One of the team's two graduate students, Ilya Sutskever, is the co-founder of OpenAI and considered one of the architects of the company's hugely popular chatbot, ChatGPT.

Hinton said he uses the chatbot himself.

"Whenever I want to know the answer to anything, I just go and ask GPT4," Hinton said at the Nobel announcement, referring to the chatbot's latest model.

"I don't totally trust it, because it can hallucinate, but on almost everything, it's a not very good expert.
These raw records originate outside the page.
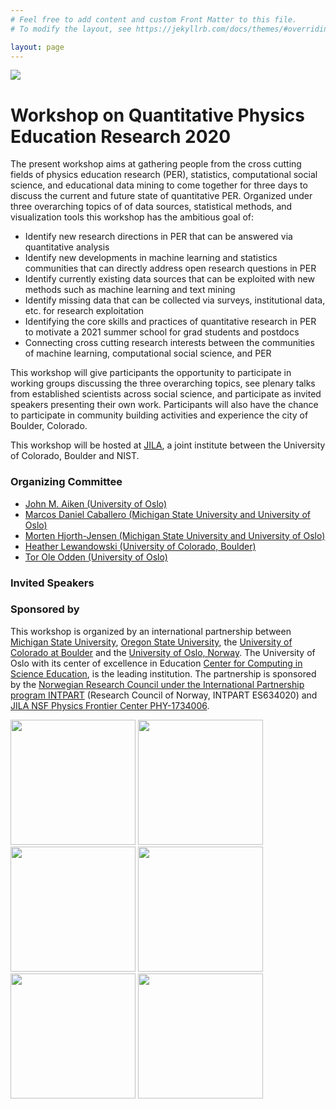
 ```yaml
---
# Feel free to add content and custom Front Matter to this file.
# To modify the layout, see https://jekyllrb.com/docs/themes/#overriding-theme-defaults

layout: page
---
```

<img src="https://jila.colorado.edu/sites/default/files/styles/banner_image/public/images/2018-11/campus_boulder_arial.jpg">

# Workshop on Quantitative Physics Education Research 2020

The present workshop aims at gathering people from the cross cutting fields of physics education research (PER), statistics, computational social science, and educational data mining to come together for three days to discuss the current and future state of quantitative PER. Organized under three overarching topics of of data sources, statistical methods, and visualization tools this workshop has the ambitious goal of:

- Identify new research directions in PER that can be answered via quantitative analysis
- Identify new developments in machine learning and statistics communities that can directly address open research questions in PER
- Identify currently existing data sources that can be exploited with new methods such as machine learning and text mining
- Identify missing data that can be collected via surveys, institutional data, etc. for research exploitation
- Identifying the core skills and practices of quantitative research in PER to motivate a 2021 summer school for grad students and postdocs
- Connecting cross cutting research interests between the communities of machine learning, computational social science, and PER

This workshop will give participants the opportunity to participate in working groups discussing the three overarching topics, see plenary talks from established scientists across social science, and participate as invited speakers presenting their own work. Participants will also have the chance to participate in community building activities and experience the city of Boulder, Colorado.

This workshop will be hosted at [JILA](https://jila.colorado.edu/about/about-jila), a joint institute between the University of Colorado, Boulder and NIST. 


<!-- ### Background

Quantitative methods in Physics Education Research has been used to make strong arguments for instructional and curricula change, examining differences in student populations, assessing student attitudes towards physics in different contexts, and recommending other large scale reforms. This work includes not only using statistical methods that are commonly used in social science but also inventing new metrics like normalized gain (Hake, 1998) or visualizing longitudinal patterns in educational data (Bendinelli and Marder, 2012). Papers in PER that use regression modeling typically explore data only via logistic or linear regressions and do not use cox style regressions or modern machine learning models (with few exceptions, e.g. Young et al., 2019).

Recent efforts in PER have pushed the envelope of quantitative methods, theory, and data available to PER scientists. Last year, Physical Review: Physics Education Research published a focused collection titled )Quantitative Methods in PER: A Critical Examination) (Knaub, Aiken, Caballero, 2019). This collection examined topics such as handling network data(Dou and Zwolak, 2019), new item response theory methods (Zabriskie and Stewart, 2019; Planinic, 2019), and dealing with missing data (Nissen, Donatello, Van Dusen, 2019). PER has begun collecting large scale data sets that include registrar data (Aiken, Henderson, Caballero, 2019), attitudinal surveys (Wilcox et al., 2016), and concept inventory data (Nissen et al., 2018).

Much of recent literature across social science and statistics has called for a large change in the types of models used to predict social systems, the theory and frameworks that motivates the choice of models, and the evaluation methods used to demonstrate prediction. Hoffman, Sharma, and Watts (2017) recommends that )current practices for evaluating predictions must be better standardized), arguing that current methods in social science focus too much on explanation and too little on prediction. Hoffman, Sharma, and Watts (2017) recognizes that there is a fear that complex models may lose interpretability but points to many innovations in recent literature that overcome a loss of interpretability in complex models. Historically this conversation has been going on in statistics for many years. Breiman ("200x"1) identified two separate cultures that use statistical models: one culture is grounded in the theory that data are generated from stochastic models, the other culture is grounded in the theory that the model that generates the data is unknown.  Breiman ("200x"1) argues that by assuming that data is generated from stochastic models, and thus only linear models such as ordinary least squares regression or multi-level regressions can be used, researchers artificially restrict themselves from a wide variety of models that may produce better understanding of the data. -->


### Organizing Committee 

* [John M. Aiken (University of Oslo)](https://www.mn.uio.no/fysikk/english/people/johnmai)
* [Marcos Daniel Caballero (Michigan State University and University of Oslo)](https://pa.msu.edu/profile/caballero/)
* [Morten Hjorth-Jensen (Michigan State University and University of Oslo)](https://github.com/mhjensen)
* [Heather Lewandowski (University of Colorado, Boulder)](https://www.colorado.edu/physics/heather-lewandowski)
* [Tor Ole Odden (University of Oslo)](https://www.mn.uio.no/fysikk/english/people/aca/Tor%20Ole%20Odden/)

### Invited Speakers

### Sponsored by

This workshop is organized by an international partnership between
[Michigan State University](https://msu.edu/), [Oregon State University](https://oregonstate.edu/?utm_source=2020%20URM&utm_medium=SEM&utm_campaign=OR&utm_term=Main&gclid=Cj0KCQiAvc_xBRCYARIsAC5QT9kzGL4XpF-ExGQBX7WkLMUJzXToLrhGmE4GOXnZgobHt1H7H2n30SEaAquoEALw_wcB), the [University of Colorado at Boulder](https://www.colorado.edu/) and the [University of Oslo, Norway](https://www.uio.no/english/). The University of Oslo
with its center of excellence in Education [Center for Computing in Science Education](https://www.mn.uio.no/ccse/english/), is the leading institution. The partnership is
sponsored by the [Norwegian Research Council under the International Partnership program INTPART](https://www.forskningsradet.no/en/about-the-research-council/programmes/intpart/) (Research Council of Norway, INTPART
ES634020) and [JILA NSF Physics Frontier Center PHY-1734006](https://www.nsf.gov/awardsearch/showAward?AWD_ID=1734006).

<img src="https://jila.colorado.edu/qip2019/img/sponsors/jila.png" width="200x"/>
<img src="https://avatars2.githubusercontent.com/u/30183848?s=400&v=4" width="200x"/>
<img src="https://uarctic.vps02.fwstatic.download/media/1077/university-of-oslo-logo.png" width="200x"/>
<img src="https://secondnature.org/wp-content/uploads/CU-Boulder-logo-horizontal.jpg" width="200x"/>
<img src="https://upload.wikimedia.org/wikipedia/commons/thumb/7/7a/Michigan_State_University_wordmark.svg/1280px-Michigan_State_University_wordmark.svg.png" width="200x"/>
<img src="https://communications.oregonstate.edu/sites/communications.oregonstate.edu/files/osu-primarylogo-2-compressor.jpg" width="200x"/>

<!-- ![jila logo][jila]
![ccse logo][ccse]
![uio logo][uio]
![cu logo][cu]
![msu logo][msu]
![osu logo][osu] -->
<!-- 
[jila]: https://jila.colorado.edu/qip2019/img/sponsors/jila.png )Logo Title Text 2)

[ccse]: https://avatars2.githubusercontent.com/u/30183848?s=400&v=4 )ccse title)

[uio]: https://uarctic.vps02.fwstatic.download/media/1077/university-of-oslo-logo.png )uio logo)

[cu]: https://secondnature.org/wp-content/uploads/CU-Boulder-logo-horizontal.jpg )cu logo)

[msu]: https://upload.wikimedia.org/wikipedia/commons/thumb/7/7a/Michigan_State_University_wordmark.svg/1280px-Michigan_State_University_wordmark.svg.png )msu logo)

[osu]: https://communications.oregonstate.edu/sites/communications.oregonstate.edu/files/osu-primarylogo-2-compressor.jpg )osu logo) -->

<!-- [mtevans]: /_assets/mtevans.jpeg )mtevans) -->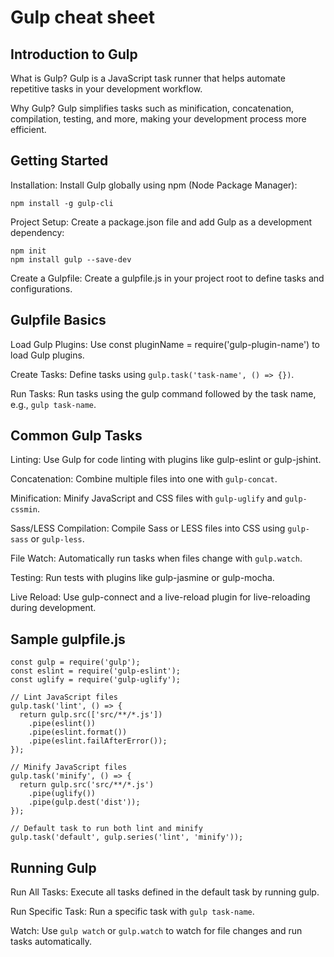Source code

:# Gulp cheat sheet

## Introduction to Gulp

What is Gulp? Gulp is a JavaScript task runner that helps automate repetitive tasks in your development workflow.

Why Gulp? Gulp simplifies tasks such as minification, concatenation, compilation, testing, and more, making your development process more efficient.

## Getting Started

Installation: Install Gulp globally using npm (Node Package Manager):

```
npm install -g gulp-cli
```

Project Setup: Create a package.json file and add Gulp as a development dependency:

```
npm init
npm install gulp --save-dev
```

Create a Gulpfile: Create a gulpfile.js in your project root to define tasks and configurations.

## Gulpfile Basics

Load Gulp Plugins: Use const pluginName = require('gulp-plugin-name') to load Gulp plugins.

Create Tasks: Define tasks using `gulp.task('task-name', () => {})`.

Run Tasks: Run tasks using the gulp command followed by the task name, e.g., `gulp task-name`.

## Common Gulp Tasks

Linting: Use Gulp for code linting with plugins like gulp-eslint or gulp-jshint.

Concatenation: Combine multiple files into one with `gulp-concat`.

Minification: Minify JavaScript and CSS files with `gulp-uglify` and `gulp-cssmin`.

Sass/LESS Compilation: Compile Sass or LESS files into CSS using `gulp-sass` or `gulp-less`.

File Watch: Automatically run tasks when files change with `gulp.watch`.

Testing: Run tests with plugins like gulp-jasmine or gulp-mocha.

Live Reload: Use gulp-connect and a live-reload plugin for live-reloading during development.

## Sample gulpfile.js

```
const gulp = require('gulp');
const eslint = require('gulp-eslint');
const uglify = require('gulp-uglify');

// Lint JavaScript files
gulp.task('lint', () => {
  return gulp.src(['src/**/*.js'])
    .pipe(eslint())
    .pipe(eslint.format())
    .pipe(eslint.failAfterError());
});

// Minify JavaScript files
gulp.task('minify', () => {
  return gulp.src('src/**/*.js')
    .pipe(uglify())
    .pipe(gulp.dest('dist'));
});

// Default task to run both lint and minify
gulp.task('default', gulp.series('lint', 'minify'));
```

## Running Gulp

Run All Tasks: Execute all tasks defined in the default task by running gulp.

Run Specific Task: Run a specific task with `gulp task-name`.

Watch: Use `gulp watch` or `gulp.watch` to watch for file changes and run tasks automatically.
And that's very useful."

Hinton and fellow AI scientists Yoshua Bengio and Yann LeCun won the 2018 Turing Award, computer science's top prize.

Born in London, U.K., Hinton joined the U of T computer science department as a professor in 1987. He left in 1998 to found a computational neuroscience unit at University College London, but returned in 2001 and is now a professor emeritus.

In a statement, U of T president Meric Gertler said he was delighted by the news of Hinton's prize.

"The U of T community is immensely proud of his historic accomplishment," he said.

This report by The Canadian Press was first published Oct. 8, 2024.

— With files from The Associated Press.